What needs to be done: Could you print each entry below verbatim while omitting the pictures?

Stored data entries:
══════════

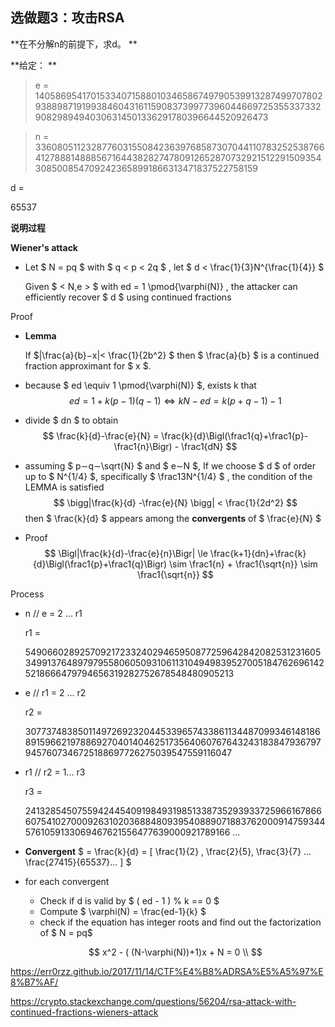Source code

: ## 选做题3：攻击RSA

**在不分解n的前提下，求d。 **

**给定： **

> e = 14058695417015334071588010346586749790539913287499707802938898719199384604316115908373997739604466972535533733290829894940306314501336291780396644520926473

> n = 33608051123287760315508423639768587307044110783252538766412788814888567164438282747809126528707329215122915093543085008547092423658991866313471837522758159 

d =

65537



**说明过程**

**Wiener's attack**

- Let $ N = pq $ with $ q < p < 2q $ , let $ d < \frac{1}{3}N^{\frac{1}{4}} $

  Given $ < N,e > $ with  ed = 1 \pmod{\varphi(N)} , the attacker can efficiently recover $ d $ using continued fractions

Proof

- **Lemma** 

  If $|\frac{a}{b}−x|< \frac{1}{2b^2} $ then $ \frac{a}{b} $ is a continued fraction approximant for $ x $.

- because $ ed \equiv 1 \pmod{\varphi(N)} $, exists k that 
  $$
  ed = 1 + k(p-1)(q-1) \iff kN-ed=k(p+q-1)-1
  $$

- divide $ dn $ to obtain
  $$
  \frac{k}{d}-\frac{e}{N} = \frac{k}{d}\Bigl(\frac1{q}+\frac1{p}-\frac1{n}\Bigr) - \frac1{dN}
  $$

- assuming $ p∼q∼\sqrt{N} $ and $ e∼N $,  If we choose $ d $ of order up to $ N^{1/4} $, specifically $ \frac13N^{1/4} $ , the condition of the LEMMA is satisfied
  $$
  \bigg|\frac{k}{d} -\frac{e}{N} \bigg| < \frac{1}{2d^2}
  $$
  then $ \frac{k}{d} $ appears among the **convergents** of $ \frac{e}{N} ​$

- Proof
  $$
  \Bigl|\frac{k}{d}-\frac{e}{n}\Bigr| \le \frac{k+1}{dn}+\frac{k}{d}\Bigl(\frac1{p}+\frac1{q}\Bigr) \sim \frac1{n} + \frac1{\sqrt{n}} \sim \frac1{\sqrt{n}}
  $$



Process

- n // e = 2 ... r1

  r1 =

  5490660289257092172332402946595087725964284208253123160534991376489797955806050931061131049498395270051847626961425218666479794656319282752678548480905213

- e // r1 = 2 ... r2

  r2 = 

  3077374838501149726923204453396574338611344870993461481868915966219788692704014046251735640607676432431838479367979457607346725188697726275039547559116047

- r1 // r2  = 1... r3

  r3 = 

  2413285450755942445409198493198513387352939337259661678666075410270009263102036884809395408890718837620009147593445761059133069467621556477639000921789166 ...

- **Convergent**  $ = \frac{k}{d} =  [ \frac{1}{2} , \frac{2}{5}, \frac{3}{7} ... \frac{27415}{65537}... ] $

- for each convergent 

  - Check if d is valid by $ ( ed - 1 ) \% k == 0 $
  - Compute  $ \varphi(N) = \frac{ed-1}{k} $ 
  - check if the equation has integer roots and find out the factorization of $ N  = pq$

  $$
  x^2 - ( (N-\varphi(N))+1)x + N = 0 \\	
  $$




https://err0rzz.github.io/2017/11/14/CTF%E4%B8%ADRSA%E5%A5%97%E8%B7%AF/

https://crypto.stackexchange.com/questions/56204/rsa-attack-with-continued-fractions-wieners-attack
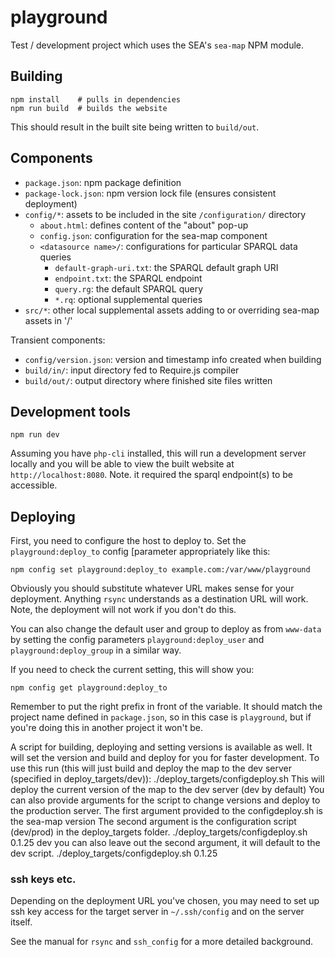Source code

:# playground

Test / development project which uses the SEA's `sea-map` NPM module.

## Building

    npm install    # pulls in dependencies
	npm run build  # builds the website

This should result in the built site being written to `build/out`.

## Components

- `package.json`: npm package definition
- `package-lock.json`: npm version lock file (ensures consistent deployment)
- `config/*`: assets to be included in the site `/configuration/` directory
  - `about.html`: defines content of the "about" pop-up
  - `config.json`: configuration for the sea-map component 
  - `<datasource name>/`: configurations for particular SPARQL data queries
    - `default-graph-uri.txt`: the SPARQL default graph URI
	- `endpoint.txt`: the SPARQL endpoint
	- `query.rg`: the default SPARQL query
	- `*.rq`: optional supplemental queries
- `src/*`: other local supplemental assets adding to or overriding sea-map assets in '/'

Transient components:
- `config/version.json`: version and timestamp info created when building
- `build/in/`: input directory fed to Require.js compiler
- `build/out/`: output directory where finished site files written


## Development tools

    npm run dev
	
Assuming you have `php-cli` installed, this will run a development
server locally and you will be able to view the built website at
`http://localhost:8080`. Note. it required the sparql endpoint(s) to
be accessible.

## Deploying

First, you need to configure the host to deploy to.  Set the
`playground:deploy_to` config [parameter appropriately like this:

    npm config set playground:deploy_to example.com:/var/www/playground
	
Obviously you should substitute whatever URL makes sense for your
deployment. Anything `rsync` understands as a destination URL will
work.  Note, the deployment will not work if you don't do this.

You can also change the default user and group to deploy as from
`www-data` by setting the config parameters `playground:deploy_user`
and `playground:deploy_group` in a similar way.

If you need to check the current setting, this will show you:

    npm config get playground:deploy_to

Remember to put the right prefix in front of the variable. It should 
match the project name defined in `package.json`, so in this case is 
`playground`, but if you're doing this in another project it won't be.


A script for building, deploying and setting versions is available as well. 
It will set the version and build and deploy for you 
for faster development. To use this run (this will just build and deploy the map to 
the dev server (specified in deploy_targets/dev)): 
        ./deploy_targets/configdeploy.sh
This will deploy the current version of the map to the dev server (dev by default)
You can also provide arguments for the script to change versions and deploy to the production server.
The first argument provided to the configdeploy.sh is the sea-map version
The second argument is the configuration script (dev/prod) in the deploy_targets folder.
        ./deploy_targets/configdeploy.sh 0.1.25 dev
you can also leave out the second argument, it will default to the dev script.
        ./deploy_targets/configdeploy.sh 0.1.25

### ssh keys etc.

Depending on the deployment URL you've chosen, you may need to set up
ssh key access for the target server in `~/.ssh/config` and on the
server itself. 

See the manual for `rsync` and `ssh_config` for a more detailed
background.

══════════

Written solution:
Source code

: ## 选做题3：攻击RSA

**在不分解n的前提下，求d。 **

**给定： **

> e = 14058695417015334071588010346586749790539913287499707802938898719199384604316115908373997739604466972535533733290829894940306314501336291780396644520926473

> n = 33608051123287760315508423639768587307044110783252538766412788814888567164438282747809126528707329215122915093543085008547092423658991866313471837522758159 

d =

65537



**说明过程**

**Wiener's attack**

- Let $ N = pq $ with $ q < p < 2q $ , let $ d < \frac{1}{3}N^{\frac{1}{4}} $

  Given $ < N,e > $ with  ed = 1 \pmod{\varphi(N)} , the attacker can efficiently recover $ d $ using continued fractions

Proof

- **Lemma** 

  If $|\frac{a}{b}−x|< \frac{1}{2b^2} $ then $ \frac{a}{b} $ is a continued fraction approximant for $ x $.

- because $ ed \equiv 1 \pmod{\varphi(N)} $, exists k that 
  $$
  ed = 1 + k(p-1)(q-1) \iff kN-ed=k(p+q-1)-1
  $$

- divide $ dn $ to obtain
  $$
  \frac{k}{d}-\frac{e}{N} = \frac{k}{d}\Bigl(\frac1{q}+\frac1{p}-\frac1{n}\Bigr) - \frac1{dN}
  $$

- assuming $ p∼q∼\sqrt{N} $ and $ e∼N $,  If we choose $ d $ of order up to $ N^{1/4} $, specifically $ \frac13N^{1/4} $ , the condition of the LEMMA is satisfied
  $$
  \bigg|\frac{k}{d} -\frac{e}{N} \bigg| < \frac{1}{2d^2}
  $$
  then $ \frac{k}{d} $ appears among the **convergents** of $ \frac{e}{N} ​$

- Proof
  $$
  \Bigl|\frac{k}{d}-\frac{e}{n}\Bigr| \le \frac{k+1}{dn}+\frac{k}{d}\Bigl(\frac1{p}+\frac1{q}\Bigr) \sim \frac1{n} + \frac1{\sqrt{n}} \sim \frac1{\sqrt{n}}
  $$



Process

- n // e = 2 ... r1

  r1 =

  5490660289257092172332402946595087725964284208253123160534991376489797955806050931061131049498395270051847626961425218666479794656319282752678548480905213

- e // r1 = 2 ... r2

  r2 = 

  3077374838501149726923204453396574338611344870993461481868915966219788692704014046251735640607676432431838479367979457607346725188697726275039547559116047

- r1 // r2  = 1... r3

  r3 = 

  2413285450755942445409198493198513387352939337259661678666075410270009263102036884809395408890718837620009147593445761059133069467621556477639000921789166 ...

- **Convergent**  $ = \frac{k}{d} =  [ \frac{1}{2} , \frac{2}{5}, \frac{3}{7} ... \frac{27415}{65537}... ] $

- for each convergent 

  - Check if d is valid by $ ( ed - 1 ) \% k == 0 $
  - Compute  $ \varphi(N) = \frac{ed-1}{k} $ 
  - check if the equation has integer roots and find out the factorization of $ N  = pq$

  $$
  x^2 - ( (N-\varphi(N))+1)x + N = 0 \\	
  $$




https://err0rzz.github.io/2017/11/14/CTF%E4%B8%ADRSA%E5%A5%97%E8%B7%AF/

https://crypto.stackexchange.com/questions/56204/rsa-attack-with-continued-fractions-wieners-attack
Source code

:# playground

Test / development project which uses the SEA's `sea-map` NPM module.

## Building

    npm install    # pulls in dependencies
	npm run build  # builds the website

This should result in the built site being written to `build/out`.

## Components

- `package.json`: npm package definition
- `package-lock.json`: npm version lock file (ensures consistent deployment)
- `config/*`: assets to be included in the site `/configuration/` directory
  - `about.html`: defines content of the "about" pop-up
  - `config.json`: configuration for the sea-map component 
  - `<datasource name>/`: configurations for particular SPARQL data queries
    - `default-graph-uri.txt`: the SPARQL default graph URI
	- `endpoint.txt`: the SPARQL endpoint
	- `query.rg`: the default SPARQL query
	- `*.rq`: optional supplemental queries
- `src/*`: other local supplemental assets adding to or overriding sea-map assets in '/'

Transient components:
- `config/version.json`: version and timestamp info created when building
- `build/in/`: input directory fed to Require.js compiler
- `build/out/`: output directory where finished site files written


## Development tools

    npm run dev
	
Assuming you have `php-cli` installed, this will run a development
server locally and you will be able to view the built website at
`http://localhost:8080`. Note. it required the sparql endpoint(s) to
be accessible.

## Deploying

First, you need to configure the host to deploy to.  Set the
`playground:deploy_to` config [parameter appropriately like this:

    npm config set playground:deploy_to example.com:/var/www/playground
	
Obviously you should substitute whatever URL makes sense for your
deployment. Anything `rsync` understands as a destination URL will
work.  Note, the deployment will not work if you don't do this.

You can also change the default user and group to deploy as from
`www-data` by setting the config parameters `playground:deploy_user`
and `playground:deploy_group` in a similar way.

If you need to check the current setting, this will show you:

    npm config get playground:deploy_to

Remember to put the right prefix in front of the variable. It should 
match the project name defined in `package.json`, so in this case is 
`playground`, but if you're doing this in another project it won't be.


A script for building, deploying and setting versions is available as well. 
It will set the version and build and deploy for you 
for faster development. To use this run (this will just build and deploy the map to 
the dev server (specified in deploy_targets/dev)): 
        ./deploy_targets/configdeploy.sh
This will deploy the current version of the map to the dev server (dev by default)
You can also provide arguments for the script to change versions and deploy to the production server.
The first argument provided to the configdeploy.sh is the sea-map version
The second argument is the configuration script (dev/prod) in the deploy_targets folder.
        ./deploy_targets/configdeploy.sh 0.1.25 dev
you can also leave out the second argument, it will default to the dev script.
        ./deploy_targets/configdeploy.sh 0.1.25

### ssh keys etc.

Depending on the deployment URL you've chosen, you may need to set up
ssh key access for the target server in `~/.ssh/config` and on the
server itself. 

See the manual for `rsync` and `ssh_config` for a more detailed
background.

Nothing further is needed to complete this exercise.